Enfin, la mission procède à l'audition de M. Mikaël Garnier-Lavalley, délégué interministériel à la jeunesse, directeur de la jeunesse, de l'éducation populaire et de la vie associative, M. Marc Engel, chef du bureau de la protection des mineurs en accueils collectifs et des formations, Mme Sylvie Martinez, chargée de mission à la direction de la jeunesse, de l'éducation populaire et de la vie associative (DJEPVA) et M. Vianney Sevaistre, sous-directeur de l'emploi et de la formation à la direction des sports du ministère des sports, de la jeunesse, de l'éducation populaire et de la vie associative.

Mme Catherine Troendlé, présidente. - Nous poursuivons nos auditions avec les représentants du ministère des sports, de la jeunesse, de l'éducation populaire et de la vie associative, en recevant M. Mikaël Garnier-Lavalley, délégué interministériel à la jeunesse, M. Marc Engel et Mme Sylvie Martinez, de la direction de la jeunesse, de l'éducation populaire et de la vie associative (DJEPVA) et M. Vianney Sevaistre, sous-directeur de l'emploi et de la formation à la direction des sports.

M. Mikaël Garnier-Lavalley, délégué interministériel à la jeunesse, directeur de la jeunesse, de l'éducation populaire et de la vie associative. - Le ministère de la jeunesse et des sports est chargé de la protection des mineurs scolarisés et accueillis dans les centres de loisirs et les séjours de vacances. Il doit également édicter et mettre en oeuvre les règles dans ce domaine. Cette compétence comprend les accueils de loisirs périscolaires et explique en partie notre intervention dans la réforme des rythmes. Par ailleurs, le ministère de la jeunesse a souhaité favoriser la mise en place de l'accueil des enfants avec les collectivités territoriales en mettant en avant la notion d'éducation partagée. Ce travail, de longue haleine, a été engagé dès le début des années 1980 et s'est concrétisé dès 1984 avec la circulaire Calmat-Chevènement intitulée « Temps scolaire dans le premier degré, développement des liaisons de l'école avec les partenaires éducatifs locaux ». Plusieurs circulaires ont suivi, dont la plus emblématique concerne les contrats éducatifs locaux (CEL), signée le 9 juillet 1998, et confirmée par une circulaire du 25 octobre 2000 des ministres chargés de l'éducation, de la jeunesse et des sports, de la ville et de la culture. Globalement, ces contrats ont touché environ 4 millions d'enfants du primaire et du secondaire au cours de l'année scolaire 2003-2004. Ce sujet n'est donc pas nouveau pour nous, tant en administration centrale que dans les services déconcentrés. Notre ministère a donc souhaité tout naturellement s'investir dans la réforme des rythmes scolaires, notamment pour la continuité des temps de l'enfant et la complémentarité entre éducation formelle et éducation non formelle, cette dernière étant dispensée notamment par les associations de jeunesse et d'éducation populaire et les associations sportives.

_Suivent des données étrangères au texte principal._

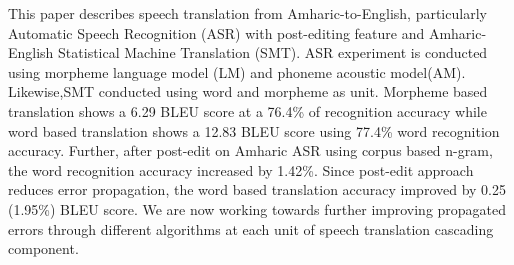 This paper describes speech translation from Amharic-to-English, particularly Automatic Speech Recognition (ASR) with post-editing feature and Amharic-English Statistical Machine Translation (SMT). ASR experiment is conducted using morpheme language model (LM) and phoneme acoustic model(AM). Likewise,SMT conducted using word and morpheme as unit. Morpheme based translation shows a 6.29 BLEU score at a 76.4\% of recognition accuracy while word based translation shows a 12.83 BLEU score using 77.4\% word recognition accuracy. Further, after post-edit on Amharic ASR using corpus based n-gram, the word recognition accuracy increased by 1.42\%. Since post-edit approach reduces error propagation, the word based translation accuracy improved by 0.25 (1.95\%) BLEU score. We are now working towards further improving propagated errors through different algorithms at each unit of speech translation cascading component.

La réforme a été engagée à la suite de la publication du décret du 24 janvier 2013 relatif à l'organisation du temps scolaire dans les écoles maternelles et élémentaires. Elle permet de mieux répartir les temps d'enseignement sur la semaine, d'alléger la journée de classe et d'assumer une meilleure continuité entre temps scolaires et périscolaires, autour d'activités à caractère sportif, culturel, artistique, scientifique ou citoyen. Les activités proposées contribuent ainsi à multiplier et à diversifier les champs d'apprentissage indispensables à l'autonomie et l'épanouissement de l'enfant, en liaison avec les élus locaux, l'éducation nationale et les caisses d'allocations familiales (CAF).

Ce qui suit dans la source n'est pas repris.